Beneath this task is a listing. State how many of its lines include the string "options", giving nothing but the number.
# # #
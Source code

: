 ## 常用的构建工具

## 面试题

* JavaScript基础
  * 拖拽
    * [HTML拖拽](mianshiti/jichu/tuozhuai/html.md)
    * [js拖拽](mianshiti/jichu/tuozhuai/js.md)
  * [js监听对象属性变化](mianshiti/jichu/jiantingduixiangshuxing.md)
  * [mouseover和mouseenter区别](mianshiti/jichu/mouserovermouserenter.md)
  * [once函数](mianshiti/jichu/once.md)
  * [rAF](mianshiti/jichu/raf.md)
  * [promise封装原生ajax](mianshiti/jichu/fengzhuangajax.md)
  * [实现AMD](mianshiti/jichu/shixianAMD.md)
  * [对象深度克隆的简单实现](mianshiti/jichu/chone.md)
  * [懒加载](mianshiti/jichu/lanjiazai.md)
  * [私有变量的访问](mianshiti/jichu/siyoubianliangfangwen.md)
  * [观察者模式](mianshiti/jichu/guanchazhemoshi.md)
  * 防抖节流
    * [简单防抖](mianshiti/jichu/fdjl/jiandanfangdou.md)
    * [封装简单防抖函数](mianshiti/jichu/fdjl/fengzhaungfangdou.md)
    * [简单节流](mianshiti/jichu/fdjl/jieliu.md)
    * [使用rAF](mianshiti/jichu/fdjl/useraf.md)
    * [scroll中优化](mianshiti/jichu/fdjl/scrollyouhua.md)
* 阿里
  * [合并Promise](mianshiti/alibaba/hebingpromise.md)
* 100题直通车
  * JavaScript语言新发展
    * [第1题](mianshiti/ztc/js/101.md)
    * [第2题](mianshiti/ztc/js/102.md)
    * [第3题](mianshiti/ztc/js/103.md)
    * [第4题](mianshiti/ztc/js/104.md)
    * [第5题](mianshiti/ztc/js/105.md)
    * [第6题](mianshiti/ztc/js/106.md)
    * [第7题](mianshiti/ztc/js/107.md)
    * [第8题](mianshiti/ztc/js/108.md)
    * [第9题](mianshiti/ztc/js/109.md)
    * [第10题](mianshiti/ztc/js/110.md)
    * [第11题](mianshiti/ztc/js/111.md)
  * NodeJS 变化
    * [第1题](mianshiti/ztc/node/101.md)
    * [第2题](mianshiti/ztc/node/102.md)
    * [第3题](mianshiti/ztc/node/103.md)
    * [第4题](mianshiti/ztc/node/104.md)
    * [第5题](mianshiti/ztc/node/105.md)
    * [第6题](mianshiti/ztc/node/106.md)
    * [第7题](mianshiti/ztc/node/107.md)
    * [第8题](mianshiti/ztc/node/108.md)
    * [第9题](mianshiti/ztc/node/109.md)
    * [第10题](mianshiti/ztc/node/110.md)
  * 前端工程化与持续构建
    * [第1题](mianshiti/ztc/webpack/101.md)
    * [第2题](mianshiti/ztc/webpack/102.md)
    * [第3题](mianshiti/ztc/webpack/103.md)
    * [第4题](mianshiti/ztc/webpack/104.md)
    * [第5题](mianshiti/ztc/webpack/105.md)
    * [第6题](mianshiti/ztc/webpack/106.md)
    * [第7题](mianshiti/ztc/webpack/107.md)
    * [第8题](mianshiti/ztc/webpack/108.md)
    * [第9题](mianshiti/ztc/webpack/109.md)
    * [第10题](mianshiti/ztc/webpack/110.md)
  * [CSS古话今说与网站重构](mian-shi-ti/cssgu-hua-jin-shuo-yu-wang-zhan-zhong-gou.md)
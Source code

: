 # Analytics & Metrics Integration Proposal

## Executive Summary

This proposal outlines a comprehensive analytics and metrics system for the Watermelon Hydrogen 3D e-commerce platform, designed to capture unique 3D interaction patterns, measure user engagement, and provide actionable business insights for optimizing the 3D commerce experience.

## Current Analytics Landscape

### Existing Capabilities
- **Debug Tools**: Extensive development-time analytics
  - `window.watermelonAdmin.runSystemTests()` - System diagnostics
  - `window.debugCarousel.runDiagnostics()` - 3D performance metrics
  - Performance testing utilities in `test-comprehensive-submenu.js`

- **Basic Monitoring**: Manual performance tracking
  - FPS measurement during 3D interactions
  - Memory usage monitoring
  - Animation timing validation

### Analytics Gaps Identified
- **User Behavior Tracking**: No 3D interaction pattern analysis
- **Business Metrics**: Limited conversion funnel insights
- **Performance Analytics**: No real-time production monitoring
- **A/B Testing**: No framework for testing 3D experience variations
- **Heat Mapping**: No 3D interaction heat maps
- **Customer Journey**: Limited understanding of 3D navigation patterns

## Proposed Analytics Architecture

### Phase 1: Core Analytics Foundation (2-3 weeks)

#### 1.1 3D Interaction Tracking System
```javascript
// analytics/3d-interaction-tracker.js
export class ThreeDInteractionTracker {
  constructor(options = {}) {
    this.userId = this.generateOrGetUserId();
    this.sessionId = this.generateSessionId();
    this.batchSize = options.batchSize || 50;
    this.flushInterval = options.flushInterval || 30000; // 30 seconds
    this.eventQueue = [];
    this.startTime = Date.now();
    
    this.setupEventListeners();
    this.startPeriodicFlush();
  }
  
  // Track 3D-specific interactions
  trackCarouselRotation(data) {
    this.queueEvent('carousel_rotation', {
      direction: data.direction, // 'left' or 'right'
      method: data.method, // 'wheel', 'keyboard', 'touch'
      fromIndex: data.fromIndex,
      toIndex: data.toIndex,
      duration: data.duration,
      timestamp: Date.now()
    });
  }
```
# # #
## Answer space
3